Perhaps because sufficient evidence simply does not exist, Srodes doesn’t manage to make as much out of the Dupont Circle location as his title and opening pages imply. Indeed, after those first pages are out of the way, the book becomes a fairly straightforward narrative of the march of the progressives toward the culmination of their faith in the New Deal. To be sure, it is interesting to be reminded that the Dulles brothers, regarded ever since their rise to high office in the Eisenhower administration as high priests of Cold War confrontation, were as young men closer to what now would be characterized as liberal positions than to conservative ones. The chaotic sexual life of Sumner Welles is a much-told tale, as is the romance of FDR and Lucy Mercer, but these stories add a dollop of spice to what might otherwise be heavy going.
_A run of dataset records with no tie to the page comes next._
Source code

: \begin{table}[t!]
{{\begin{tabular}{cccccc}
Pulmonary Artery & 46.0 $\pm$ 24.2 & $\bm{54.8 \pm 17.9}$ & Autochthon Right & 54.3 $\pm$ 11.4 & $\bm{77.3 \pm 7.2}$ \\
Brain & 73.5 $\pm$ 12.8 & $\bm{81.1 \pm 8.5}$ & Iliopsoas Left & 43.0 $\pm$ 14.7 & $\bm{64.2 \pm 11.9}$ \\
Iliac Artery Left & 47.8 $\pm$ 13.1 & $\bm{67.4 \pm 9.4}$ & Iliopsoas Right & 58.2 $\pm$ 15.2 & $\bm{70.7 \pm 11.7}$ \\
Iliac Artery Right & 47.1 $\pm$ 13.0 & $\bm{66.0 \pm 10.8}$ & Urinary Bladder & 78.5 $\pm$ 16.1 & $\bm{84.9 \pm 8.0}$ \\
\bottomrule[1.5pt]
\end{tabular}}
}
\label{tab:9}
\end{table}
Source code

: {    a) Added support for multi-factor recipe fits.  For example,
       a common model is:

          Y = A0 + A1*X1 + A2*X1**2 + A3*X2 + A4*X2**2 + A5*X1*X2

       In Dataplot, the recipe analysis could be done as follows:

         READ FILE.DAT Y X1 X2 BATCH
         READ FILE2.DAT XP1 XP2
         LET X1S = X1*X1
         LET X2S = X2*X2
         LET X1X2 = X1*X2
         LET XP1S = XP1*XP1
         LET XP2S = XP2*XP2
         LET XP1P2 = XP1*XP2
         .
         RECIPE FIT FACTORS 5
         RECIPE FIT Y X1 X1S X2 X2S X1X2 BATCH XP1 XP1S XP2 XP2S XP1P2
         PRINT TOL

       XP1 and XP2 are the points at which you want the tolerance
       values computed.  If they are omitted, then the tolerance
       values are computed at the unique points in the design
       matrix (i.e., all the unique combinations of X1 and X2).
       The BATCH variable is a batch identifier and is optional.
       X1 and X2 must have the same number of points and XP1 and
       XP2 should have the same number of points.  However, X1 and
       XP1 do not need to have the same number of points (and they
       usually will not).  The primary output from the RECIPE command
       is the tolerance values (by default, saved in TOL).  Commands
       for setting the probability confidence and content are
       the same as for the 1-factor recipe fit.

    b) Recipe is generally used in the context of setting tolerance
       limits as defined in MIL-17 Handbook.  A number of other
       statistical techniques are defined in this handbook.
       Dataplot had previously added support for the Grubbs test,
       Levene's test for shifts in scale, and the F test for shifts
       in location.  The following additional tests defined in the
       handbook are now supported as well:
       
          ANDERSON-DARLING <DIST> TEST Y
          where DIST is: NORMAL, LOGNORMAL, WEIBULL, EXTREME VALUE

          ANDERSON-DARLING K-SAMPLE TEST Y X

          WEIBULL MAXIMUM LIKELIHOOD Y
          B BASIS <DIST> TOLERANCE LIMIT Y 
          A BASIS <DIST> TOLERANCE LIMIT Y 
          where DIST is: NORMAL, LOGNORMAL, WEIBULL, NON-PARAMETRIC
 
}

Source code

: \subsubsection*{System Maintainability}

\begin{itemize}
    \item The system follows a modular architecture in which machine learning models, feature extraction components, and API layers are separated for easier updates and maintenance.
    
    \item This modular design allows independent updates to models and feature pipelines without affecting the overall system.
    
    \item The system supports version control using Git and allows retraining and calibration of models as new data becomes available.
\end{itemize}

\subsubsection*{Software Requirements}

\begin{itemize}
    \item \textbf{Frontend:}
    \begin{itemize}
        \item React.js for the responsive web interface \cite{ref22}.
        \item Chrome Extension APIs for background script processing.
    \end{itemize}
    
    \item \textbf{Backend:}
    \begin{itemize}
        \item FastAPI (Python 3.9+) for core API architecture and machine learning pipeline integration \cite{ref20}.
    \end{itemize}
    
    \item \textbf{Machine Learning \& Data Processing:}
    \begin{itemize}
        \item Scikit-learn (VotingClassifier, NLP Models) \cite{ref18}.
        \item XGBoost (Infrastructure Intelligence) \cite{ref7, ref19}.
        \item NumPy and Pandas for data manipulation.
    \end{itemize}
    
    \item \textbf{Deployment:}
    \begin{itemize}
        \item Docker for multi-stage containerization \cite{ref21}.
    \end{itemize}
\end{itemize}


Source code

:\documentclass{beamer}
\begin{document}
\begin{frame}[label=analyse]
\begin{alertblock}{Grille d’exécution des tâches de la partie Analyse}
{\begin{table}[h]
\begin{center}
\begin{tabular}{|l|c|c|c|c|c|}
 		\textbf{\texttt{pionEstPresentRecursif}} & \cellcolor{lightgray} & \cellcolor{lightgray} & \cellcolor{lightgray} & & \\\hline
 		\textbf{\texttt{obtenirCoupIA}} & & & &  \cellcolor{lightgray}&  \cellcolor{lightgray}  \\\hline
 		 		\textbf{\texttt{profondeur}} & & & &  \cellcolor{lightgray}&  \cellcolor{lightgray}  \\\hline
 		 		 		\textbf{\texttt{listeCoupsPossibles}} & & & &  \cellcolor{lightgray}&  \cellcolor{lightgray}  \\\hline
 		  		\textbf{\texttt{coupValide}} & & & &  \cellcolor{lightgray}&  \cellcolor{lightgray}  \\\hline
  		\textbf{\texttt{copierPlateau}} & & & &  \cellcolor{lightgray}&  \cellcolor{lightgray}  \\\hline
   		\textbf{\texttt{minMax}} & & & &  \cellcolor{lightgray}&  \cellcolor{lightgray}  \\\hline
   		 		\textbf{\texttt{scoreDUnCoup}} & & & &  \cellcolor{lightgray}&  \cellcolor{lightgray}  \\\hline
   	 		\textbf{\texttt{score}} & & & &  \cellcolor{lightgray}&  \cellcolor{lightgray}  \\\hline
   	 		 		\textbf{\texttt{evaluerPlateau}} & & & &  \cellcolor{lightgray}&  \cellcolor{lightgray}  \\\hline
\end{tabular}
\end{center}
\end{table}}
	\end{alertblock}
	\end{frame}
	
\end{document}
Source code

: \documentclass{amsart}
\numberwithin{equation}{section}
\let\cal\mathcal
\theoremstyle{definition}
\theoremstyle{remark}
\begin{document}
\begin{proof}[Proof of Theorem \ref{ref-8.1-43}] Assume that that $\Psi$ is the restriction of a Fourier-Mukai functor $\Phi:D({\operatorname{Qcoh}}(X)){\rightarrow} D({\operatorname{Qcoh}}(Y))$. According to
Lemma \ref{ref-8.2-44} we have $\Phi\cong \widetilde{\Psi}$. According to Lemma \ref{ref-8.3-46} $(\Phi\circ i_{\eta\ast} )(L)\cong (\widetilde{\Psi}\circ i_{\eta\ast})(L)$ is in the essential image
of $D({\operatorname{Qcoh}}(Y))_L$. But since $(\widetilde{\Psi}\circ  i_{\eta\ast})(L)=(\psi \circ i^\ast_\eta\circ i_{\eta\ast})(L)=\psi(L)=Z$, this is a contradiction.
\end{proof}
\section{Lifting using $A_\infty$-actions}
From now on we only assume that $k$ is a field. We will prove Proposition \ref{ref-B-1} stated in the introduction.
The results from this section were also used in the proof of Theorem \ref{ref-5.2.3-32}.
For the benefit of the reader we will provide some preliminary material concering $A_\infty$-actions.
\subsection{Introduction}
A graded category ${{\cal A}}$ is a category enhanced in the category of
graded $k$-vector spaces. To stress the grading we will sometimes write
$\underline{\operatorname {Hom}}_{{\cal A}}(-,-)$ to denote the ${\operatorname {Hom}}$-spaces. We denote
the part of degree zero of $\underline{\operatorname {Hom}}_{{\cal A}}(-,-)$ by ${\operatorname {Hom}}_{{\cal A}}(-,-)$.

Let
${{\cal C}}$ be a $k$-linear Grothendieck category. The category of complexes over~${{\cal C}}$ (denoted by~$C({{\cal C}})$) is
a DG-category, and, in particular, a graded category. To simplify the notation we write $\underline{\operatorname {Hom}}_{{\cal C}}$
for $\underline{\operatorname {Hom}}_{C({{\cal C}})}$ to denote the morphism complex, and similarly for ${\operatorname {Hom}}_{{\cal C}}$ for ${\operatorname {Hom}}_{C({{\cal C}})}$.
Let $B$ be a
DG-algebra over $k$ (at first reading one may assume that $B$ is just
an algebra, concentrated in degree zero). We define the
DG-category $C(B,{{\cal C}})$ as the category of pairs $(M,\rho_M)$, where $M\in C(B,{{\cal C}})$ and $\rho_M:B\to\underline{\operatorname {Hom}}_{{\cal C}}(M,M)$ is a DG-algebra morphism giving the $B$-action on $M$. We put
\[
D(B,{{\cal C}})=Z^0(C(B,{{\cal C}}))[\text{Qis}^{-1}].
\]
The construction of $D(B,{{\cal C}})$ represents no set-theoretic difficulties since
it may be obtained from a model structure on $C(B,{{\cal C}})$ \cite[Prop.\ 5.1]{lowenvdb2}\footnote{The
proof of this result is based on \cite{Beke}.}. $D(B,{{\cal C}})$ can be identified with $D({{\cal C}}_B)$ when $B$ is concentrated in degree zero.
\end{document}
On a strictly personal note, I must add that, however important the house at 1727 19th St. NW may or may not have been to the rise of the progressive movement, the disclosure that it played any role at all adds an agreeable fillip to my occasional walks through the neighborhood. I start out at Logan Circle, walk west along Q Street, north along 19th to Florida Avenue, then back home through a winding route that takes me past many of the places mentioned in “On Dupont Circle.” Sometimes I go past 1733 N St., where the young Roosevelts lived at the time, and at others past 1323 18th St., where some of the older progressives gathered from time to time. It’s a part of Washington that tourists only occasionally see, but one every bit as interesting as the places the tour buses go.